*** DATA SHOWN Section Begins ***
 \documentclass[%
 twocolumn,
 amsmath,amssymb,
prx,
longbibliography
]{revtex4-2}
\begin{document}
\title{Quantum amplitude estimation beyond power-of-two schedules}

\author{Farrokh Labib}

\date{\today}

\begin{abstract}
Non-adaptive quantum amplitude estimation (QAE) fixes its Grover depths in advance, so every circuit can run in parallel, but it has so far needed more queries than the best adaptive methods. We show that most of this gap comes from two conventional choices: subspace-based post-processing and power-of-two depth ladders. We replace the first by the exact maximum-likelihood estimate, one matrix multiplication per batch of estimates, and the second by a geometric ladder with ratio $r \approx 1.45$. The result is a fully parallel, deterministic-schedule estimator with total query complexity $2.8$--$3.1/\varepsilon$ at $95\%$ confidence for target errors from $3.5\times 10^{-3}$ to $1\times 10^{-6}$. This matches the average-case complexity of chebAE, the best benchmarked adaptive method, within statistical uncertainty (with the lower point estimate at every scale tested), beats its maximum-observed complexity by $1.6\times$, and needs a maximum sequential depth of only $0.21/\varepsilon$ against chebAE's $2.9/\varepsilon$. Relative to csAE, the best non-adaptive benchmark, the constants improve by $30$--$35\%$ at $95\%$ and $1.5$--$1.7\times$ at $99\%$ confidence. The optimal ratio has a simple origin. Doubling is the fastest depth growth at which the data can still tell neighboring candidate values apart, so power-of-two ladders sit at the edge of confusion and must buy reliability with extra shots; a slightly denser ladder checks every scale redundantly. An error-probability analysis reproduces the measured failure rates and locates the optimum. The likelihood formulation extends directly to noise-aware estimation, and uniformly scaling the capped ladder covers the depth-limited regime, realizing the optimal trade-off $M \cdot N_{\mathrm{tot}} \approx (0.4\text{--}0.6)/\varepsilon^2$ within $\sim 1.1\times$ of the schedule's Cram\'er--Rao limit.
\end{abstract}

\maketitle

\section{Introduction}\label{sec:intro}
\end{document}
*** DATA SHOWN Section Ends ***
*** DATA SHOWN Section Begins ***
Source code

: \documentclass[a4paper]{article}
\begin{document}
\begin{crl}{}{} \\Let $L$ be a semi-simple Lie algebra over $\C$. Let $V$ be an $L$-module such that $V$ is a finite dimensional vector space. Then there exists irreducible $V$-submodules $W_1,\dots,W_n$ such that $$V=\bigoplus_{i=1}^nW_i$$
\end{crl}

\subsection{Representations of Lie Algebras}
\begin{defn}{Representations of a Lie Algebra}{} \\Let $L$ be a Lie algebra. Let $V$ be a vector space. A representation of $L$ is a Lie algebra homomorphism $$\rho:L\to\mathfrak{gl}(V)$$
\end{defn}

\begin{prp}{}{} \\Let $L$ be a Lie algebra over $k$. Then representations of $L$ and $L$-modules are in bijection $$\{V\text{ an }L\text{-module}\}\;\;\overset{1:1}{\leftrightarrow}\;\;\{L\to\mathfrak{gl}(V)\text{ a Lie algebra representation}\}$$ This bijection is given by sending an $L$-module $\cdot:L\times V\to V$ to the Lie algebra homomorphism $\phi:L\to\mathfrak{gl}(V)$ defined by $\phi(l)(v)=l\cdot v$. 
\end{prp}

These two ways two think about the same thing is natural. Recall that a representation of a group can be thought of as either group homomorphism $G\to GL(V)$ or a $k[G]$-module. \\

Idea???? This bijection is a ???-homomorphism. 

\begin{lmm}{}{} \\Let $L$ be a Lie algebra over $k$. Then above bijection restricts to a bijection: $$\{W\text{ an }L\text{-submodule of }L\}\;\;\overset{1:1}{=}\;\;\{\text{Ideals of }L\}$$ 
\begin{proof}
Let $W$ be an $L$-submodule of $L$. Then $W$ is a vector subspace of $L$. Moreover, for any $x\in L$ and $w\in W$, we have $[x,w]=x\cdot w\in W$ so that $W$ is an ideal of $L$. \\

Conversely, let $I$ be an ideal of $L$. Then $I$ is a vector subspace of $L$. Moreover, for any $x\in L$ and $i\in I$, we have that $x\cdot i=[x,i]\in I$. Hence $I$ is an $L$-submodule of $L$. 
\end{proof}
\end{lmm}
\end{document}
*** DATA SHOWN Section Ends ***
**EXERCISE DETAILS**
Could you copy every line from the records that has "Moreover" in it?

**RESPONSE TO THIS EXERCISE**
Let $W$ be an $L$-submodule of $L$. Then $W$ is a vector subspace of $L$. Moreover, for any $x\in L$ and $w\in W$, we have $[x,w]=x\cdot w\in W$ so that $W$ is an ideal of $L$. \\
Conversely, let $I$ be an ideal of $L$. Then $I$ is a vector subspace of $L$. Moreover, for any $x\in L$ and $i\in I$, we have that $x\cdot i=[x,i]\in I$. Hence $I$ is an $L$-submodule of $L$. 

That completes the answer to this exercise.